Supplied records START

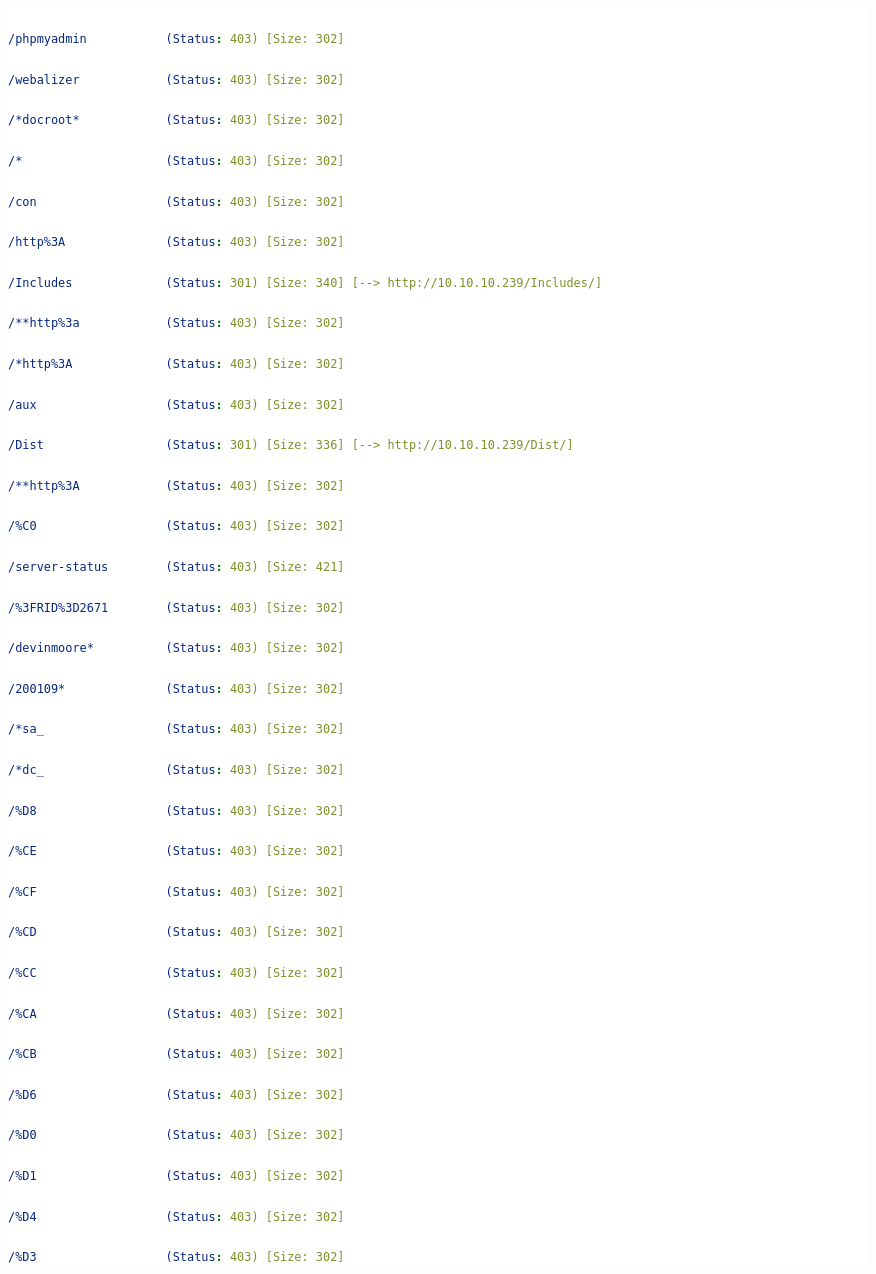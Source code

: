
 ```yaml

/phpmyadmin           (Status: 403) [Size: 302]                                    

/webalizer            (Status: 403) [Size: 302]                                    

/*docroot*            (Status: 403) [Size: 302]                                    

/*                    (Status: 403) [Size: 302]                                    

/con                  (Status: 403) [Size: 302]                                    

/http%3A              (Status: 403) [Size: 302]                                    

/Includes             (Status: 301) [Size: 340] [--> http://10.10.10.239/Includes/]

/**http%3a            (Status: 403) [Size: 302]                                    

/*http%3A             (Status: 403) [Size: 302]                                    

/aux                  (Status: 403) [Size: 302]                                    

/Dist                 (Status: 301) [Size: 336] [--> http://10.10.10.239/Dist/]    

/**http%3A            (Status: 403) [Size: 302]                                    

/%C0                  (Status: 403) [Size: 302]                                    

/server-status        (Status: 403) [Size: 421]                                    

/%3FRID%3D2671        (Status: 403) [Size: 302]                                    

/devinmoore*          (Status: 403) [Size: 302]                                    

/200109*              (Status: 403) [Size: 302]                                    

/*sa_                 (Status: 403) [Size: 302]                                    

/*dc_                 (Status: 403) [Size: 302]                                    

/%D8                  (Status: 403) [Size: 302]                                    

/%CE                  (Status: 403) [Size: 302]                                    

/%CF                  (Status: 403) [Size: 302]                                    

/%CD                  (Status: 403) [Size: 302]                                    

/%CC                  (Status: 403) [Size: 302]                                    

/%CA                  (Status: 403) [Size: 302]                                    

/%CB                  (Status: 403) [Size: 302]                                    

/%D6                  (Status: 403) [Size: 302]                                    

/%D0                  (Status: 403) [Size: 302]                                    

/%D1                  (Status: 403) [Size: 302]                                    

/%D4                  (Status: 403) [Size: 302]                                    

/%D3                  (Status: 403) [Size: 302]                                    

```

Supplied records END
Supplied records START

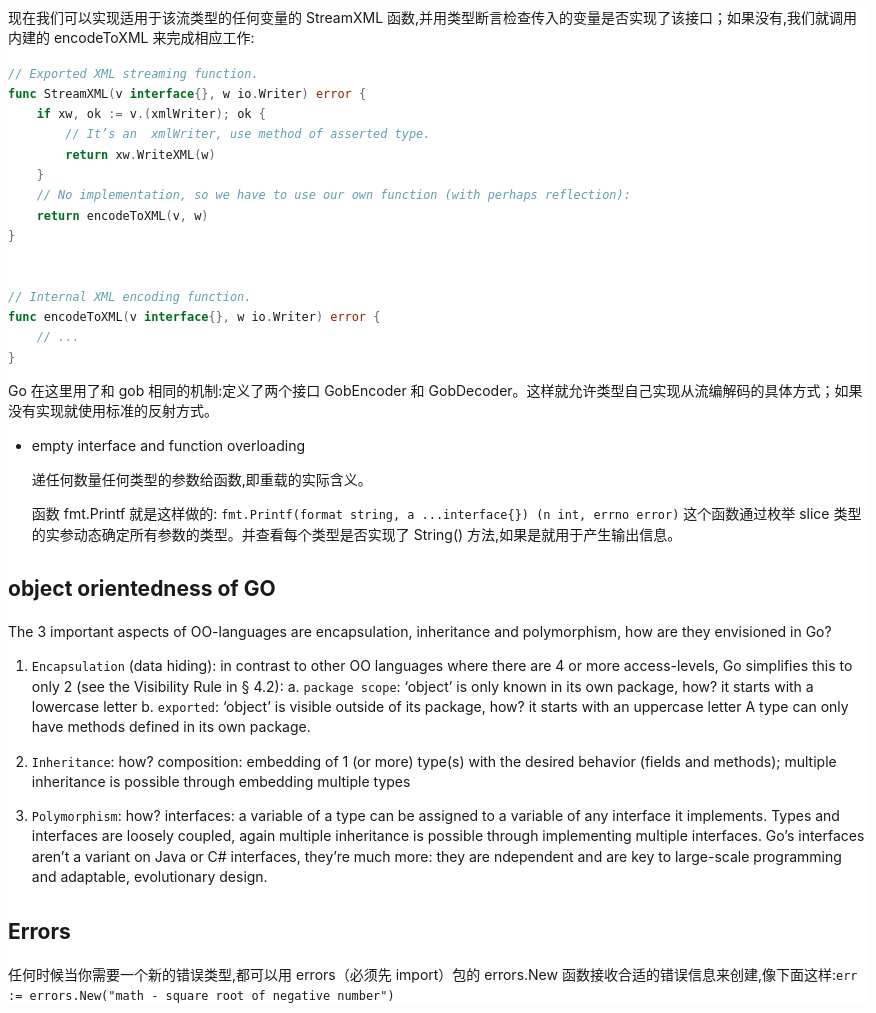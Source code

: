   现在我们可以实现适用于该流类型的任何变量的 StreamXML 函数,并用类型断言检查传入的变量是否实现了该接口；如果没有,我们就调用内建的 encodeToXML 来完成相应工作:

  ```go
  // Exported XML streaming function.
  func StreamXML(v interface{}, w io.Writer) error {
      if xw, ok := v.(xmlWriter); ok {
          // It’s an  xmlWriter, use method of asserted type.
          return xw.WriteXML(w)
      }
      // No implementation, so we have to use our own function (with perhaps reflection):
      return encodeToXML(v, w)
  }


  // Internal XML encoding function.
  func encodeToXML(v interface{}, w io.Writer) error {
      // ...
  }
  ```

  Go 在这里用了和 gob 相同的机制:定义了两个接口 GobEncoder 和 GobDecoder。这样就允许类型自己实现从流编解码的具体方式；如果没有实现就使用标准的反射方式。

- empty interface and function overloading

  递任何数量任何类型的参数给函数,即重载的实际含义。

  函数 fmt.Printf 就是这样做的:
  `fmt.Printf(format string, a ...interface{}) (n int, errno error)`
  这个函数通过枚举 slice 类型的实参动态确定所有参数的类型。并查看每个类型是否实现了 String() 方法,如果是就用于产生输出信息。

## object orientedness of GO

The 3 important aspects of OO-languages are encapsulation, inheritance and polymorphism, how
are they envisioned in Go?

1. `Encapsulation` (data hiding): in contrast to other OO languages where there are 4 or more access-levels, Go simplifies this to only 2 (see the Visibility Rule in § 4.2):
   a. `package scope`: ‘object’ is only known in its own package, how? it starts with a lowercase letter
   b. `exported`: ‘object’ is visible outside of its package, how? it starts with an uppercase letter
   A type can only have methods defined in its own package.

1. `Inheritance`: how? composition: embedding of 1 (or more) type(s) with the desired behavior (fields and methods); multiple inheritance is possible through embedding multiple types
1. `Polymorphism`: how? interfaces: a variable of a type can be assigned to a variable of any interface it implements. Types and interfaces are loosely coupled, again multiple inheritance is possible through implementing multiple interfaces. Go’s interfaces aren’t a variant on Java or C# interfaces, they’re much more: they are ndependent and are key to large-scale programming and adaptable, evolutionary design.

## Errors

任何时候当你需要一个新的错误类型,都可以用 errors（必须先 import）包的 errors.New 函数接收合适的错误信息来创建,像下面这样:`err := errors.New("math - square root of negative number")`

Supplied records END

Task item —
Reproduce exactly the entries above, limited to the lines from the one with "(n int, errno" through the one with "embedding multiple types", both included.

Solved exercise —
  `fmt.Printf(format string, a ...interface{}) (n int, errno error)`
  这个函数通过枚举 slice 类型的实参动态确定所有参数的类型。并查看每个类型是否实现了 String() 方法,如果是就用于产生输出信息。

## object orientedness of GO

The 3 important aspects of OO-languages are encapsulation, inheritance and polymorphism, how
are they envisioned in Go?

1. `Encapsulation` (data hiding): in contrast to other OO languages where there are 4 or more access-levels, Go simplifies this to only 2 (see the Visibility Rule in § 4.2):
   a. `package scope`: ‘object’ is only known in its own package, how? it starts with a lowercase letter
   b. `exported`: ‘object’ is visible outside of its package, how? it starts with an uppercase letter
   A type can only have methods defined in its own package.

1. `Inheritance`: how? composition: embedding of 1 (or more) type(s) with the desired behavior (fields and methods); multiple inheritance is possible through embedding multiple types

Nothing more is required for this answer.